Applications span computation of explicit Weil–Petersson volumes used in enumerative predictions of Quantum gravity models, checks of the Witten conjecture, and relations to matrix models like the Kontsevich matrix model. The recursion informs counting problems for simple closed geodesics on surfaces, contributing to results by Rafi and Hamenstädt on growth rates and to probabilistic models in Random surfaces and Liouville quantum gravity considered by Sheffield and Duplantier. In mathematical physics, the volumes computed via the recursion feed into partition functions in two-dimensional gravity and topological recursion frameworks developed by Eynard and Orantin. The recursion also aids in explicit computations relevant to string theory amplitudes investigated in contexts related to Witten and Dijkgraaf.

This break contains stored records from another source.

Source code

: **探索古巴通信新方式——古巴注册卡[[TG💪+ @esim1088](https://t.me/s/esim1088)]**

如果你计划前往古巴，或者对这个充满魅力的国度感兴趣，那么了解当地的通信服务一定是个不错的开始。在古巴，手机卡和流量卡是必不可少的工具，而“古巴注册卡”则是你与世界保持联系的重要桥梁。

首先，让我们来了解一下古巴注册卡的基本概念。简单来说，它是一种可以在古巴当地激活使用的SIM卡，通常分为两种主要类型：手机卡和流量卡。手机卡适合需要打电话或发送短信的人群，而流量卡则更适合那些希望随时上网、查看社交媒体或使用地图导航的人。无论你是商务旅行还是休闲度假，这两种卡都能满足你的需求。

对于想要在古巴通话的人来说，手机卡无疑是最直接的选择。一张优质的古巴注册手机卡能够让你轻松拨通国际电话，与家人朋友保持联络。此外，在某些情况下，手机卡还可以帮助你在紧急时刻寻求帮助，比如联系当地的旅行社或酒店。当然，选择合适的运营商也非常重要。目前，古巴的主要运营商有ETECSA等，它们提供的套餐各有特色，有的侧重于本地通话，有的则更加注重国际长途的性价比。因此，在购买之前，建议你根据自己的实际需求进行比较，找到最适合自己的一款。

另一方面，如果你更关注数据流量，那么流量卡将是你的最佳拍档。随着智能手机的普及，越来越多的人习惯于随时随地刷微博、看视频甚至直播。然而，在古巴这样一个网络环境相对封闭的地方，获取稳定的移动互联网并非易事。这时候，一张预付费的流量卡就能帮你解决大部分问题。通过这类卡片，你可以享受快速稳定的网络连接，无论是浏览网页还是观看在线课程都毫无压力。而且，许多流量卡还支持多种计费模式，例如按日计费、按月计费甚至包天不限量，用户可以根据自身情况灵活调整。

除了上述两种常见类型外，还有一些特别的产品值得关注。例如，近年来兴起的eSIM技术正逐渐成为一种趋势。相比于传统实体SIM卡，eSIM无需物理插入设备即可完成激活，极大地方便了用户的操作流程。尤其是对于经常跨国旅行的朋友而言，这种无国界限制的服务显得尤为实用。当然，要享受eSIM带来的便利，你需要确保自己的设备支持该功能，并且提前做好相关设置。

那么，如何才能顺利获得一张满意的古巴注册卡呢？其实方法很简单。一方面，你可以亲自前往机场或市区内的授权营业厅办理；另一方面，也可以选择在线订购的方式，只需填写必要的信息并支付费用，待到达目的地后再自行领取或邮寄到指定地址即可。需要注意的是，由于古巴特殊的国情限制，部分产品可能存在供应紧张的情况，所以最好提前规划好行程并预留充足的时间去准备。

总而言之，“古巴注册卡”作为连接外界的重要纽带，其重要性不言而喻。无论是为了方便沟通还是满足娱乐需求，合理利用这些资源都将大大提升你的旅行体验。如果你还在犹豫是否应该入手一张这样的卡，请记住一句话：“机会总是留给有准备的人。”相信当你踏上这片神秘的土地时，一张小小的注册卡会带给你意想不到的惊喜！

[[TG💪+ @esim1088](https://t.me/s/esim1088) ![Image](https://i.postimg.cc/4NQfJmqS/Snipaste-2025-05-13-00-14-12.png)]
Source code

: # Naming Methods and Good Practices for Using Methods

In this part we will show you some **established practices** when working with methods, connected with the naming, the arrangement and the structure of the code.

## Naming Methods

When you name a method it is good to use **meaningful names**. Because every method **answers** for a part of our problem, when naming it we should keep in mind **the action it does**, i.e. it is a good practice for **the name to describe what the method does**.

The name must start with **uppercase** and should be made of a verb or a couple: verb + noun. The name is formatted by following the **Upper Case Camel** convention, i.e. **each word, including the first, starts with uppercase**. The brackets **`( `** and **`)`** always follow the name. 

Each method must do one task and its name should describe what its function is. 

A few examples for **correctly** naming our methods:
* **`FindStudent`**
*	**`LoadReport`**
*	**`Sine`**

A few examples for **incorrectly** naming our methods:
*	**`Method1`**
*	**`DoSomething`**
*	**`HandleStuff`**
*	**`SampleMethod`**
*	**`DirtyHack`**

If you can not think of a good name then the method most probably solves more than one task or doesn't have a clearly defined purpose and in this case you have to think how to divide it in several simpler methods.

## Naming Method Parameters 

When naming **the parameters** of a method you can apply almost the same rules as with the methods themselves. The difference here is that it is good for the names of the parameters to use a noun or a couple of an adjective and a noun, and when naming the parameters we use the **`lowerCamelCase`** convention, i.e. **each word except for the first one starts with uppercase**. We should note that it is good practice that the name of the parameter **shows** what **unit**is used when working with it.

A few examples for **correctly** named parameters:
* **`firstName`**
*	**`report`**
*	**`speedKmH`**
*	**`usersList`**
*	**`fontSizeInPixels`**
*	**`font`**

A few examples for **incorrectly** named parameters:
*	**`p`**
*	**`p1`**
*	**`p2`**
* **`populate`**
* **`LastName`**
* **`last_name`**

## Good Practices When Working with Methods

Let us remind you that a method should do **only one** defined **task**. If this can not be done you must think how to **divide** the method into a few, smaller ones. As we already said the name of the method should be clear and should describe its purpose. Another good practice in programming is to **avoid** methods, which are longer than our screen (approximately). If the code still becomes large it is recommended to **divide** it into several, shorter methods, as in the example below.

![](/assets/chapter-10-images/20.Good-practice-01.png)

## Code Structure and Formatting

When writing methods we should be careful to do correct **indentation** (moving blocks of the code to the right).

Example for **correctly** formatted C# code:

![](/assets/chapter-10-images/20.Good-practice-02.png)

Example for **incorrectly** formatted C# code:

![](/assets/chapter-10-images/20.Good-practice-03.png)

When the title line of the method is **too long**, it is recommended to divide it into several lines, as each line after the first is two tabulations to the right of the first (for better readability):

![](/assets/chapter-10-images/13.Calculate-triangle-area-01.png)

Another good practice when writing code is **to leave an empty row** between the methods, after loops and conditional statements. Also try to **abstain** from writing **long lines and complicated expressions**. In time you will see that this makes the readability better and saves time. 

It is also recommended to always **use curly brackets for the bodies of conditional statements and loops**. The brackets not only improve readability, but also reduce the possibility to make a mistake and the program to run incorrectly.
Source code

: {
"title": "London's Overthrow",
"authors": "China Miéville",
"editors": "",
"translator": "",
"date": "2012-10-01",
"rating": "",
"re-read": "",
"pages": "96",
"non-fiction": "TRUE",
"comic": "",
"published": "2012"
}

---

Subsequent work extended the recursion to orbifold points, surfaces with cone singularities studied in the context of Orbifold Teichmüller theory, and to relations with topological recursion of Eynard–Orantin linking to matrix model techniques. Generalizations connect to intersection theory on moduli spaces with spin structures explored by Witten and Norbury, and alternative formulations recast the recursion using symplectic reduction à la Atiyah–Bott or via combinatorial models inspired by Kontsevich's ribbon graph description. Ongoing research relates the recursion to exact formulas in Gromov–Witten theory and to algebraic structures investigated by Zograf and others studying large genus asymptotics and quantum curve phenomena.